**Task brief**. Every line in the records below that holds "with" must be identified and copied.

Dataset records
*-*-*

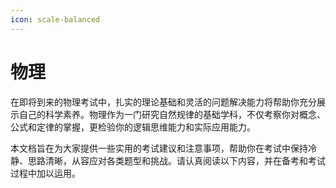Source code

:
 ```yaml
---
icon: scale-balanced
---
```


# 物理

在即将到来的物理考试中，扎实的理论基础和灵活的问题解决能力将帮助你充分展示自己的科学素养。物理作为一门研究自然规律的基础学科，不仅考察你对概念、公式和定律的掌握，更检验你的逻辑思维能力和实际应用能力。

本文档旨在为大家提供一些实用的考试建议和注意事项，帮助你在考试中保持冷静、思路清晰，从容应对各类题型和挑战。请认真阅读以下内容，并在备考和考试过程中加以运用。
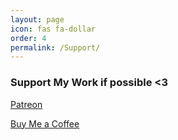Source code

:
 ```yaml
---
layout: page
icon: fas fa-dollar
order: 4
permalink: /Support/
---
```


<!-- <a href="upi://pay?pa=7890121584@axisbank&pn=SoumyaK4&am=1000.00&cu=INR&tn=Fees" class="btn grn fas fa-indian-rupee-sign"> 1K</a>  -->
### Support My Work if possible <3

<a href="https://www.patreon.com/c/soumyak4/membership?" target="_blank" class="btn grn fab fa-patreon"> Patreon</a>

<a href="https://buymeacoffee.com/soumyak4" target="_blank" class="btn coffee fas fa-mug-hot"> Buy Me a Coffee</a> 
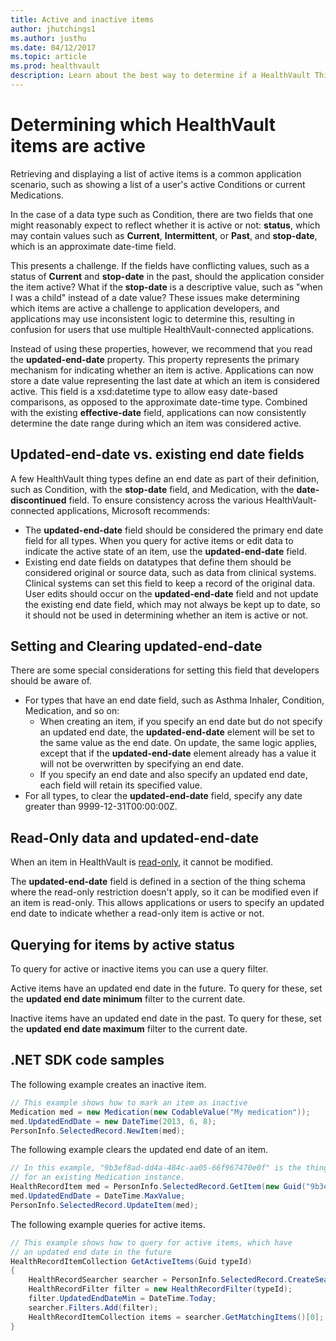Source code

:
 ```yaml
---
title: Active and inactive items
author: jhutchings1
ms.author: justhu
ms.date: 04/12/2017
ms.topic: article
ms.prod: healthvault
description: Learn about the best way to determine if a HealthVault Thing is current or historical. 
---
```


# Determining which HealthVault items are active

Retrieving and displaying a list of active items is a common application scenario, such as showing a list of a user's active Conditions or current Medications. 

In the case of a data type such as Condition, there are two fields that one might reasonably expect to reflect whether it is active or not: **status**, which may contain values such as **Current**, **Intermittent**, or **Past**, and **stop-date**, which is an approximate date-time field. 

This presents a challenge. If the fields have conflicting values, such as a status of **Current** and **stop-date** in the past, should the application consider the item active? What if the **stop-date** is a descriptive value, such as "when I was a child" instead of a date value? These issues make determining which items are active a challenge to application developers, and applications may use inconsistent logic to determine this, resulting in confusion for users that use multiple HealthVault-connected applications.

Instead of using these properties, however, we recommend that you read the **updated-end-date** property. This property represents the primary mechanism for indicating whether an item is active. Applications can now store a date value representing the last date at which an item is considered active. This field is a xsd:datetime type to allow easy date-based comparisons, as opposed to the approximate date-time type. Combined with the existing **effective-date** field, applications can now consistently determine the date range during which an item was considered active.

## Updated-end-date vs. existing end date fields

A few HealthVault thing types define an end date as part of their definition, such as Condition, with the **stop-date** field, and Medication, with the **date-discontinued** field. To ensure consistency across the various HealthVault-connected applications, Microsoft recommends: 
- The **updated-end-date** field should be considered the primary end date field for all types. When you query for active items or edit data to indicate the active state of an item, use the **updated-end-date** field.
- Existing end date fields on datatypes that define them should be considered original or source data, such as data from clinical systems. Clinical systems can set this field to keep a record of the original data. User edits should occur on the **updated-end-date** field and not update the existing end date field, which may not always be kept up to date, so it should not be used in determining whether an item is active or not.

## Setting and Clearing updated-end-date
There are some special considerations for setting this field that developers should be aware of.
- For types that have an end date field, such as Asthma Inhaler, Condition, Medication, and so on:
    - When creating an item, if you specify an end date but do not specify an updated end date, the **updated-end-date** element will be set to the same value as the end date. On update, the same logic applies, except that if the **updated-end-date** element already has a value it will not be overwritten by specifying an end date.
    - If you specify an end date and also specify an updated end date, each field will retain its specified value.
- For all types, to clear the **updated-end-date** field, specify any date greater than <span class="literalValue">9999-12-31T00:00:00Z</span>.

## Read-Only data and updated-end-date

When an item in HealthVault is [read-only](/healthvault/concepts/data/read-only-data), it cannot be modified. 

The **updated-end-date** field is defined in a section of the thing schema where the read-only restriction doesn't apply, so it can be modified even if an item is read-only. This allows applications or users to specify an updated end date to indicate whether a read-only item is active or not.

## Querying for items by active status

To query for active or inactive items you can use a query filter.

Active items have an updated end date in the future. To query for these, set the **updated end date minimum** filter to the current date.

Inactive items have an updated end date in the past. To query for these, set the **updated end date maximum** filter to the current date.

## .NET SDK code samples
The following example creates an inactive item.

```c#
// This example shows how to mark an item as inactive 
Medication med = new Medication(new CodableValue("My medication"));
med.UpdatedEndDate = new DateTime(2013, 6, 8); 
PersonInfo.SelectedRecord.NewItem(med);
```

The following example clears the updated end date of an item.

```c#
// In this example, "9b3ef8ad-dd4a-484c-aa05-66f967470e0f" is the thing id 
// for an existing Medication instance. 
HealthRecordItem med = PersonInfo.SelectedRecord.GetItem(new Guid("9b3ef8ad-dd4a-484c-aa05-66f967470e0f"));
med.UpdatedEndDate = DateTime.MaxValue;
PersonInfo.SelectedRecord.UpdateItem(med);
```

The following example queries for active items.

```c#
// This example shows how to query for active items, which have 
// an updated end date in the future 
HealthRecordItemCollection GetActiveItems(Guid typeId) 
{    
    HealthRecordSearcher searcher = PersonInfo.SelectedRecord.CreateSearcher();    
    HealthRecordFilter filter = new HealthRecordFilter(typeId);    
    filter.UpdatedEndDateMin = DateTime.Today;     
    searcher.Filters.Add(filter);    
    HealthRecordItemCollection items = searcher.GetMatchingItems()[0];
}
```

*-*-*

**Completed task**.
Instead of using these properties, however, we recommend that you read the **updated-end-date** property. This property represents the primary mechanism for indicating whether an item is active. Applications can now store a date value representing the last date at which an item is considered active. This field is a xsd:datetime type to allow easy date-based comparisons, as opposed to the approximate date-time type. Combined with the existing **effective-date** field, applications can now consistently determine the date range during which an item was considered active.
A few HealthVault thing types define an end date as part of their definition, such as Condition, with the **stop-date** field, and Medication, with the **date-discontinued** field. To ensure consistency across the various HealthVault-connected applications, Microsoft recommends: 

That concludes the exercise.